# SrRdRaCinG's FIRST Milestone!



## alc112

Happy First Milestone!!

Esperamos que SEA la primera de muchas


----------



## Rayines

¿Esperamos que *sea* la primera de muchas?
¿O sabemos que *es *la primera de tantas?
¿CUÁL ES EL CORRECTO?  
*¡¡FELICITACIONES!!*


----------



## ieracub

Rayines said:


> ¿Esperamos que *sea* la primera de muchas?
> ¿O sabemos que *es *la primera de tantas?
> ¿CUÁL ES EL CORRECTO?
> *¡¡FELICITACIONES!!*


JAJAJAJAJAJA. ¡No molestes a SrRdRaCinG! Déjalo que obtenga (¿u obtiene? )tranquilo su doctorado en subjuntivo. 

¡Parabienes!


----------



## alc112

No SEAMOS malos y DEJEMOS que nuestro amigo celebre.
Alguien trajo torta???


----------



## Maruja14

Pues nada, felicitémosle (o ¿es felicitámosle o quizá felicitámoslo?, ¿felicitémoslo?  ) .


----------



## heidita

Siempre con los razonamientos más graciosos nuestro querido jovencito SR( mi particular abreviación)

HERZLICHEN GLÜCKWUNSCH!


----------



## fenixpollo

*Feliz Postiversario, Sr. Rd!* 

Gracias por toda tu colaboración en los foros.


----------



## lazarus1907

Aunque seas del Racing (¿de Santander?), te damos la enhorabuena por tu perseverancia y espíritu crítico. Te deseamos toda la suerte del mundo con tu aprendizaje. Quizá puedas ayudar a otros con tus nociones intuitivas de inglés ahora que sabes lo difícil que es explicarle a un extranjero las reglas de tu propio idioma.

Saludos.


----------



## Fernita

Felicitaciones por tus primeros 1000 subjuntivos, uhhh no perdón, por tus 1000 posts. 
Sinceramente, alguna vez pensé que estabas bromeando pero luego entendí que ibas en serio. Espero que *hayas *entendido las reglas del subjuntivo y que lo *(lo/la/los/lis/luz??????) puedas* *(o puedes o podrías o pudieras ??????)* usar casi como un nativo. 

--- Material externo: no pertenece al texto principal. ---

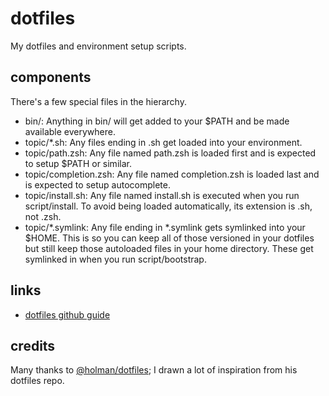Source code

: # dotfiles
My dotfiles and environment setup scripts.

## components

There's a few special files in the hierarchy.

- bin/: Anything in bin/ will get added to your $PATH and be made available everywhere.
- topic/*.sh: Any files ending in .sh get loaded into your environment.
- topic/path.zsh: Any file named path.zsh is loaded first and is expected to setup $PATH or similar.
- topic/completion.zsh: Any file named completion.zsh is loaded last and is expected to setup autocomplete.
- topic/install.sh: Any file named install.sh is executed when you run script/install. To avoid being loaded automatically, its extension is .sh, not .zsh.
- topic/*.symlink: Any file ending in *.symlink gets symlinked into your $HOME. This is so you can keep all of those versioned in your dotfiles but still keep those autoloaded files in your home directory. These get symlinked in when you run script/bootstrap.



## links
- [dotfiles github guide](http://dotfiles.github.io/)

## credits

Many thanks to [@holman/dotfiles](https://github.com/holman/dotfiles); I drawn a lot of inspiration from his dotfiles repo.

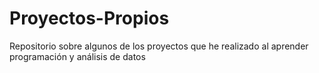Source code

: # Proyectos-Propios
Repositorio sobre algunos de los proyectos que he realizado al aprender programación y análisis de datos
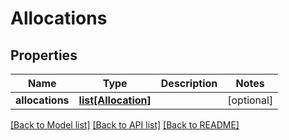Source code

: # Allocations

## Properties
Name | Type | Description | Notes
------------ | ------------- | ------------- | -------------
**allocations** | [**list[Allocation]**](Allocation.md) |  | [optional] 

[[Back to Model list]](../README.md#documentation-for-models) [[Back to API list]](../README.md#documentation-for-api-endpoints) [[Back to README]](../README.md)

No podré olvidar tu pregunta ya que la debes de tener *impresa o algo*: *¿¿Cuál es la correcta?? *
*Cariños,*
*Fernita. *


----------



## Honeypum

¡Muchas felicidades por tus 1.000 mensajes!

Nunca dejes de hacer preguntas, con la duda siempre se aprende.

¡Enhorabuena!

Un fuerte abrazo,


----------



## Outsider

_Muchas felicidades._​​


----------



## SrRdRaCinG

Oy, hace mucho que no posteo aqui con mucha frequencia. Busqué mi nombre en google, y encontré esta página. Wow, gracias a todos. Esto me hace muy contento. 
'
Un abrazo!


----------



## roxcyn

¡Felicitaciones!


----------



## Luis Albornoz

Para el As del subjuntivo
¡Congratulations!


----------



## SrRdRaCinG

A mi me encanta el subjuntivo!


----------



## Blehh.

^No tampoco. (¿Es correcto?)


----------